Bradley Martin was escaping his escorts in North Korea — they had kept him under their watch for long enough, and he was ready to explore the area by himself.

Martin, now a Fresno State professor teaching foreign correspondence, was caught and accused of being a spy. He was interviewed for five hours by one of North Korea’s top foreign policy members.

These are the kinds of adventures Martin has had over the course of his career as a foreign correspondent.

Martin, 71, spent most of his career as an Asia correspondent for news organizations including Newsweek, The Wall Street Journal and Bloomberg News. His reporting has earned him a Pulitzer Prize nomination. He received the 2007 Asia Pacific Special Book Prize for “Under the Loving Care of the Fatherly Leader: North Korea and the Kim Dynasty.

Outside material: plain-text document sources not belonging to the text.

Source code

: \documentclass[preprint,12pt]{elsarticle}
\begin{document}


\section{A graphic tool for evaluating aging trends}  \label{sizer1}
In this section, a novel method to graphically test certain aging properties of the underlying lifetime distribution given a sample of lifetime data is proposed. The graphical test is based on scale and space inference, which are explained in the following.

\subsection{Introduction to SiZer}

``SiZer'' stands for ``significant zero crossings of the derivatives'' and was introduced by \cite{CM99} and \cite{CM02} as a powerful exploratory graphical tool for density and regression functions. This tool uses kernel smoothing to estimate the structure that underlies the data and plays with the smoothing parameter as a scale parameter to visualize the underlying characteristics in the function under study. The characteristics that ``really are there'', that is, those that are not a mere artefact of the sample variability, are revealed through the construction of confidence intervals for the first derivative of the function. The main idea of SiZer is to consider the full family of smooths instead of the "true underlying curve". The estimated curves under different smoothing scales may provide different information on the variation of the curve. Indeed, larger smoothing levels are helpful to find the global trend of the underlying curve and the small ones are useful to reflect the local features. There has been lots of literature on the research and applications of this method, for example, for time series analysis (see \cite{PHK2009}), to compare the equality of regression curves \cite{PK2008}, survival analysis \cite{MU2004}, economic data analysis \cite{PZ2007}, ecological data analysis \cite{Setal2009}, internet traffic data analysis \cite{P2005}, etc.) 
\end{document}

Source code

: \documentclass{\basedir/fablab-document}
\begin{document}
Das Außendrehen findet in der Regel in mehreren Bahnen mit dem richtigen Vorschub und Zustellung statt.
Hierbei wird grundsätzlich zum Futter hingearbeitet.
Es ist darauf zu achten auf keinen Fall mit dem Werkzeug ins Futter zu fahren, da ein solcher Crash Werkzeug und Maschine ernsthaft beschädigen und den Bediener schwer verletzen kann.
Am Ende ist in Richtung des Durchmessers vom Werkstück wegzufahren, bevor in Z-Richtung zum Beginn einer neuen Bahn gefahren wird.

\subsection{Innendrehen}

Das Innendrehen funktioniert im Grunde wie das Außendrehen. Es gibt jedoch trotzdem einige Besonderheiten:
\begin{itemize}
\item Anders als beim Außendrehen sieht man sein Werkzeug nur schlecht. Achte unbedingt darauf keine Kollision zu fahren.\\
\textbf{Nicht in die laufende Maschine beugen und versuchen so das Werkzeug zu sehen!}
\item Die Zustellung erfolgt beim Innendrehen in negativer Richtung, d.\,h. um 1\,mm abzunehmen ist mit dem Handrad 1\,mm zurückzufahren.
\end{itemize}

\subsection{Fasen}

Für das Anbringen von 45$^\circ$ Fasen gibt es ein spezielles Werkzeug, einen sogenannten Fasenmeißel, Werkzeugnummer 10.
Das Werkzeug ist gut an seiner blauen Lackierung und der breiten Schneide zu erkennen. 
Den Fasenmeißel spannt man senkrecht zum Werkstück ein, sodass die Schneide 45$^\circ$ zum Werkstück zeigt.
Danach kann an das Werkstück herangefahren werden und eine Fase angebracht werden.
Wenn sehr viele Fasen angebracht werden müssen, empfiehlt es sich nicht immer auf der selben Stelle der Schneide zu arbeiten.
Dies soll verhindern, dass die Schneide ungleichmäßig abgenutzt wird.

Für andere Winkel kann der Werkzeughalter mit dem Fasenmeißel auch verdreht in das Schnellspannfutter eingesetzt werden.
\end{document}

Since starting out with the Peace Corps in Thailand during the ‘60s, Martin moved his way up to being one of the few journalists who entered North Korea during the late Kim Il-Sung’s reign in the late ‘80s to early ‘90s.

Despite Martin’s success, he didn’t realize his passion for foreign correspondence until he dropped out of high school, got married and joined the Peace Corps with his then-wife.

Once in Thailand, Martin quickly “realized I had been hoodwinked.”

“This was a bad war, we weren’t going to win it. Newsweek reports were wrong, I realized I’d been fooled,” Martin said about the Vietnam War.

“It’s like when a child realizes that Santa Claus wasn’t real. I knew I could do better than that, and when I became a foreign correspondent, I would make sure to get it right.”

After returning from the Peace Corps, Martin found a job as reporter for the Charlotte Observer in North Carolina. Unfortunately, the Observer did not have any foreign correspondents on staff, so he left for another regional paper: the Baltimore Sun, which employed several. After another couple of years at the Sun — and 10 years after leaving the Peace Corps — Martin finally got a foreign correspondent beat in Japan.

Japan was pretty much an economic beat back then, Martin said, but most reporters preferred to go over to Korea, where there were protests. Reporters had to wear gas masks and helmets to shield themselves from police wielding tear gas and students throwing pieces of pavement.

Despite its tumult and unrest, covering North Korea was the real prize during those days because of the lack of reporters allowed into the country.

“As soon as I got into Japan I realized I had to find a way to get into North Korea,” Martin said. “I visited influential North Koreans living in Japan to ask them to help me. Working for the Baltimore Sun at the time, I had to do a sales job to convince them to let me in. After being put on the list to get in the country, I spent three weeks there, and the place just blew me away. The political system seemed to be a religion in the country, and they worshipped their leader, Kim Il-Sung.

“I wasn’t allowed to go anywhere by myself. I was totally under the control of my guides and handlers,” he said. “However, I did escape once, and afterward they accused me of being a spy. And because they thought I was a spy, it led to me sitting down and having a five-hour interview with the top foreign policy member at that time.”

Following the interview, Martin left the country but was enamored with North Korea and knew he wanted to return. However, he had been put on a blacklist; his articles about Kim Il-Sung’s movie-making ability were non-complimentary of the leader.

He was “no Alfred Hitchcock,” Martin said.

Yet being blacklisted was not to stop him, Martin finding alternative ways into the country in the future.

While foreign correspondent gigs are fewer now than they were in Martin’s heyday, the dangers are still very much real. James Foley, a freelance journalist embedded in Syria, and Steven Sotloff, a foreign correspondent for Time magazine were both imprisoned and executed by the Islamic State, a jihadist militant group.

Yet opportunities abroad still exist for daring journalists, Martin said.

“Although it’s true that journalism jobs domestically are disappearing, it is still true that if you want to report from abroad, and you prepare yourself, you can do it,” he said. “Nowadays, the method is just to go there having knowledge of the language, or at least go abroad somewhere you can function and start there.”